• Supplied material:
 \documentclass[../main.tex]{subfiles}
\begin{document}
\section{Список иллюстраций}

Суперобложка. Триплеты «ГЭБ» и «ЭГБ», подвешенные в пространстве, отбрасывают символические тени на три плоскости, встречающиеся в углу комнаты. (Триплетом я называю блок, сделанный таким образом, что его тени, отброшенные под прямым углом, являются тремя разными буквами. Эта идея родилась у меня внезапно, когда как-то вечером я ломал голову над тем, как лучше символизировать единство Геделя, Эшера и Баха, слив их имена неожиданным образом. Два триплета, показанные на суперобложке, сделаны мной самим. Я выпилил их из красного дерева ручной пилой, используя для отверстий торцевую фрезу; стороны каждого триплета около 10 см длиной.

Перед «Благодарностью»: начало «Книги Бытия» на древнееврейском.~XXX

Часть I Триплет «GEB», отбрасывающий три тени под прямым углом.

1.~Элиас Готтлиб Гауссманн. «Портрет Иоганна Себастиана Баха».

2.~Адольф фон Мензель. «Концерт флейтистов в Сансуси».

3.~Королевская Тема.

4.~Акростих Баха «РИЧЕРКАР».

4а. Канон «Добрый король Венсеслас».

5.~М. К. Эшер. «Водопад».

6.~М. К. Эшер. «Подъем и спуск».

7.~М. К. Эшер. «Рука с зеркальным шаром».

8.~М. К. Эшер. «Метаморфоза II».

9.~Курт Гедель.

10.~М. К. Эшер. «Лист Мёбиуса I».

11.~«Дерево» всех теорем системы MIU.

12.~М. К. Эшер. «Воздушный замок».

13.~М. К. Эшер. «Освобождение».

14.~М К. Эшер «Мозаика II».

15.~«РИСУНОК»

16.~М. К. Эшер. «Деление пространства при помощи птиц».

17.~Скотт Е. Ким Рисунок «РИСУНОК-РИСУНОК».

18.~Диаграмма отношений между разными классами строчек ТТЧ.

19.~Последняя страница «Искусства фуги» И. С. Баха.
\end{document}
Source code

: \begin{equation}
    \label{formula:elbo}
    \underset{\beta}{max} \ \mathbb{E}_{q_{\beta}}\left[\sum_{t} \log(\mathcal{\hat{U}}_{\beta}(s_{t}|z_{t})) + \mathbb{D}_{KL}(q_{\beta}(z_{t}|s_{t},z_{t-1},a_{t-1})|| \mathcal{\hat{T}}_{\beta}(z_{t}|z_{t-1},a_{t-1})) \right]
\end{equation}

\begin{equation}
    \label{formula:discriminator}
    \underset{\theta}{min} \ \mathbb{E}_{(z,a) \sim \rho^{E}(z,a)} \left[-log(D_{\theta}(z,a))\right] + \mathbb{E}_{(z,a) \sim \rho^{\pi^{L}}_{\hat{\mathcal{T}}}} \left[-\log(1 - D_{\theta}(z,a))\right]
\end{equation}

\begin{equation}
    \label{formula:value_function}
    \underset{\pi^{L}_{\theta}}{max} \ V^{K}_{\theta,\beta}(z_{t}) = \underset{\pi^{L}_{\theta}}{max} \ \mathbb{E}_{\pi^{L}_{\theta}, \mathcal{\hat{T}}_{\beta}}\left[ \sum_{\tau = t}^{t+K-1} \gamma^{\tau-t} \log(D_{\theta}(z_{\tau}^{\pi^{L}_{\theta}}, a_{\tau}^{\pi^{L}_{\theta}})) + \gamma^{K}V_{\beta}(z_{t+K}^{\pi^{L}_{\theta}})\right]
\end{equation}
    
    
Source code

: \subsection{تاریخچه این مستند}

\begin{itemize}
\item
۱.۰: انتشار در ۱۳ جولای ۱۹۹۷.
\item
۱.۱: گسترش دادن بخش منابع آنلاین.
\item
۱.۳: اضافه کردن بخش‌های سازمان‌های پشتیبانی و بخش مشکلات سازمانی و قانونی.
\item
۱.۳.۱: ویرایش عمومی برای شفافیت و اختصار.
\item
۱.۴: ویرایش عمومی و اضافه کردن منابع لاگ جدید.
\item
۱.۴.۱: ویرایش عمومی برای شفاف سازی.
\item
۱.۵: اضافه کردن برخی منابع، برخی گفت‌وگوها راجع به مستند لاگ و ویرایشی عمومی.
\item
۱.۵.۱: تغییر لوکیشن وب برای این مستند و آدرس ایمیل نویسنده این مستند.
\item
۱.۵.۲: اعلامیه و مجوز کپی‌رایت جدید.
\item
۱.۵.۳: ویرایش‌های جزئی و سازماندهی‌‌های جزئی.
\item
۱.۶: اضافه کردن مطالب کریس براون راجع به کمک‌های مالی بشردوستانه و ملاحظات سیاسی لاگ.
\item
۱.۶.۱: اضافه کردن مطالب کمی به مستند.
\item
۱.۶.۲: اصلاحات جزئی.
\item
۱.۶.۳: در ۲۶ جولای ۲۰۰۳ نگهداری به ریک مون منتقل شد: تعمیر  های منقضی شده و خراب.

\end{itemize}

• What to do: Verbatim output is expected for the lines from the start of the data to the line in which "9.~Курт Гедель." appears, both included.

• Response to the task:
 \documentclass[../main.tex]{subfiles}
\begin{document}
\section{Список иллюстраций}

Суперобложка. Триплеты «ГЭБ» и «ЭГБ», подвешенные в пространстве, отбрасывают символические тени на три плоскости, встречающиеся в углу комнаты. (Триплетом я называю блок, сделанный таким образом, что его тени, отброшенные под прямым углом, являются тремя разными буквами. Эта идея родилась у меня внезапно, когда как-то вечером я ломал голову над тем, как лучше символизировать единство Геделя, Эшера и Баха, слив их имена неожиданным образом. Два триплета, показанные на суперобложке, сделаны мной самим. Я выпилил их из красного дерева ручной пилой, используя для отверстий торцевую фрезу; стороны каждого триплета около 10 см длиной.

Перед «Благодарностью»: начало «Книги Бытия» на древнееврейском.~XXX

Часть I Триплет «GEB», отбрасывающий три тени под прямым углом.

1.~Элиас Готтлиб Гауссманн. «Портрет Иоганна Себастиана Баха».

2.~Адольф фон Мензель. «Концерт флейтистов в Сансуси».

3.~Королевская Тема.

4.~Акростих Баха «РИЧЕРКАР».

4а. Канон «Добрый король Венсеслас».

5.~М. К. Эшер. «Водопад».

6.~М. К. Эшер. «Подъем и спуск».

7.~М. К. Эшер. «Рука с зеркальным шаром».

8.~М. К. Эшер. «Метаморфоза II».

9.~Курт Гедель.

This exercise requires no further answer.